The prospect of old age didn't trouble me then, but I must try this.
It is an improbable blend of fresh milk and orange juice (won't it curdle?)
with skimmed milk, Brewer's yeast and molasses.
Let's give it the benefit of the doubt.
The menu was mainly salads,
but not the flaccid lettuce, cucumber and tomato combo
that 1950s Britain was accustomed to.
These were robust, vivid and fresh.
The crockery was handthrown stoneware from Ray Finch and his team at Winchcombe Pottery,
(and frequently nicked by customers.)
I acquired this one much later, unaware of his link with Cranks.
The tables were oak, the flooring heather brown quarry tiles,
the lampshades woven basket,
the seat covers handwoven.
Edward Bawden's drawings illustrated the first brochure.
This is a print of his Covent Garden woodcut.
David Canter and his wife Kay, the founders of Cranks,
committed themselves to natural unrefined foods.
This was long before organic foods were widely available.
The last remaining Cranks restaurant is in Devon,
but as long as I have the book I can recreate the vibe for myself
and anyone else who is interested.
We had the watercress soup for lunch today but this long neglected book has so much more to offer and Crank's Cheese Baps (awarded an Evening Standard award for the best sandwich in London) have to be next on the list.
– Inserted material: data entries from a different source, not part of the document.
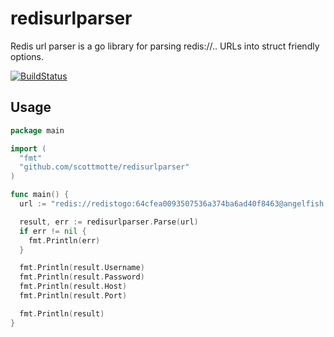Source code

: # redisurlparser

Redis url parser is a go library for parsing redis://.. URLs into struct friendly options.

[![BuildStatus](https://travis-ci.org/scottmotte/redisurlparser.png?branch=master)](https://travis-ci.org/scottmotte/redisurlparser)

## Usage

```go
package main

import (
  "fmt"
  "github.com/scottmotte/redisurlparser"
)

func main() {
  url := "redis://redistogo:64cfea0093507536a374ba6ad40f8463@angelfish.redistogo.com:10049/"

  result, err := redisurlparser.Parse(url)
  if err != nil {
    fmt.Println(err)
  }

  fmt.Println(result.Username)
  fmt.Println(result.Password)
  fmt.Println(result.Host)
  fmt.Println(result.Port)

  fmt.Println(result)
}
```





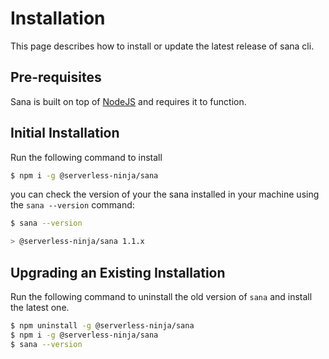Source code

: # Installation

This page describes how to install or update the latest release of sana cli.

## Pre-requisites

Sana is built on top of [NodeJS](https://nodejs.org/en) and requires it to function.

## Initial Installation

Run the following command to install

```sh
$ npm i -g @serverless-ninja/sana
```

you can check the version of your the sana installed in your machine using the `sana --version` command:

```sh
$ sana --version

> @serverless-ninja/sana 1.1.x
```

## Upgrading an Existing Installation

Run the following command to uninstall the old version of `sana` and install the latest one.

```sh
$ npm uninstall -g @serverless-ninja/sana
$ npm i -g @serverless-ninja/sana
$ sana --version
```

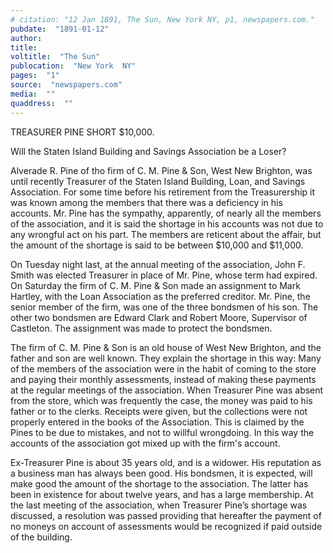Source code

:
 ```yaml
---
# citation: "12 Jan 1891, The Sun, New York NY, p1, newspapers.com."
pubdate:  "1891-01-12"
author: 
title: 
voltitle:  "The Sun"
publocation:  "New York  NY"
pages:  "1"
source:  "newspapers.com"
media:  ""
quaddress:  ""
---
```

TREASURER PINE SHORT $10,000. 

Will the Staten Island Building and Savings Association be a Loser? 

Alverade R. Pine of tho firm of C. M. Pine & Son, West New Brighton, was until recently Treasurer of the Staten Island Building, Loan, and Savings Association. For some time before his retirement from the Treasurership it was known among the members that there was a deficiency in his accounts. Mr. Pine has the sympathy, apparently, of nearly all the members of the association, and it is said the shortage in his accounts was not due to any wrongful act on his part. The members are reticent about the affair, but the amount of the shortage is said to be between $10,000 and $11,000. 

On Tuesday night last, at the annual meeting of the association, John F. Smith was elected Treasurer in place of Mr. Pine, whose term had expired. On Saturday the firm of C. M. Pine & Son made an assignment to Mark Hartley, with the Loan Association as the preferred creditor. Mr. Pine, the senior member of the firm, was one of the three bondsmen of his son. The other two bondsmen are Edward Clark and Robert Moore, Supervisor of Castleton. The assignment was made to protect the bondsmen. 

The firm of C. M. Pine & Son is an old house of West New Brighton, and the father and son are well known. They explain the shortage in this way: Many of the members of the association were in the habit of coming to the store and paying their monthly assessments, instead of making these payments at the regular meetings of the association. When Treasurer Pine was absent from the store, which was frequently the case, the money was paid to his father or to the clerks. Receipts were given, but the collections were not properly entered in the books of the Association. This is claimed by the Pines to be due to mistakes, and not to willful wrongdoing. In this way the accounts of the association got mixed up with the firm's account. 

Ex-Treasurer Pine is about 35 years old, and is a widower. His reputation as a business man has always been good. His bondsmen, it is expected, will make good the amount of the shortage to the association. The latter has been in existence for about twelve years, and has a large membership. At the last meeting of the association, when Treasurer Pine’s shortage was discussed, a resolution was passed providing that hereafter the payment of no moneys on account of assessments would be recognized if paid outside of the building.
And why was it called Cranks?
It was not because they considered themselves, as the dictionary puts
it, 'faddists', but because
'we wanted a label to show that with strong vegetarian and wholefood priciples, we were very different from orthodox retail and catering establishments and we wanted a light-hearted, humorous approach.'
The slightly blurry photographs are an homage to the production values of the day. Truly.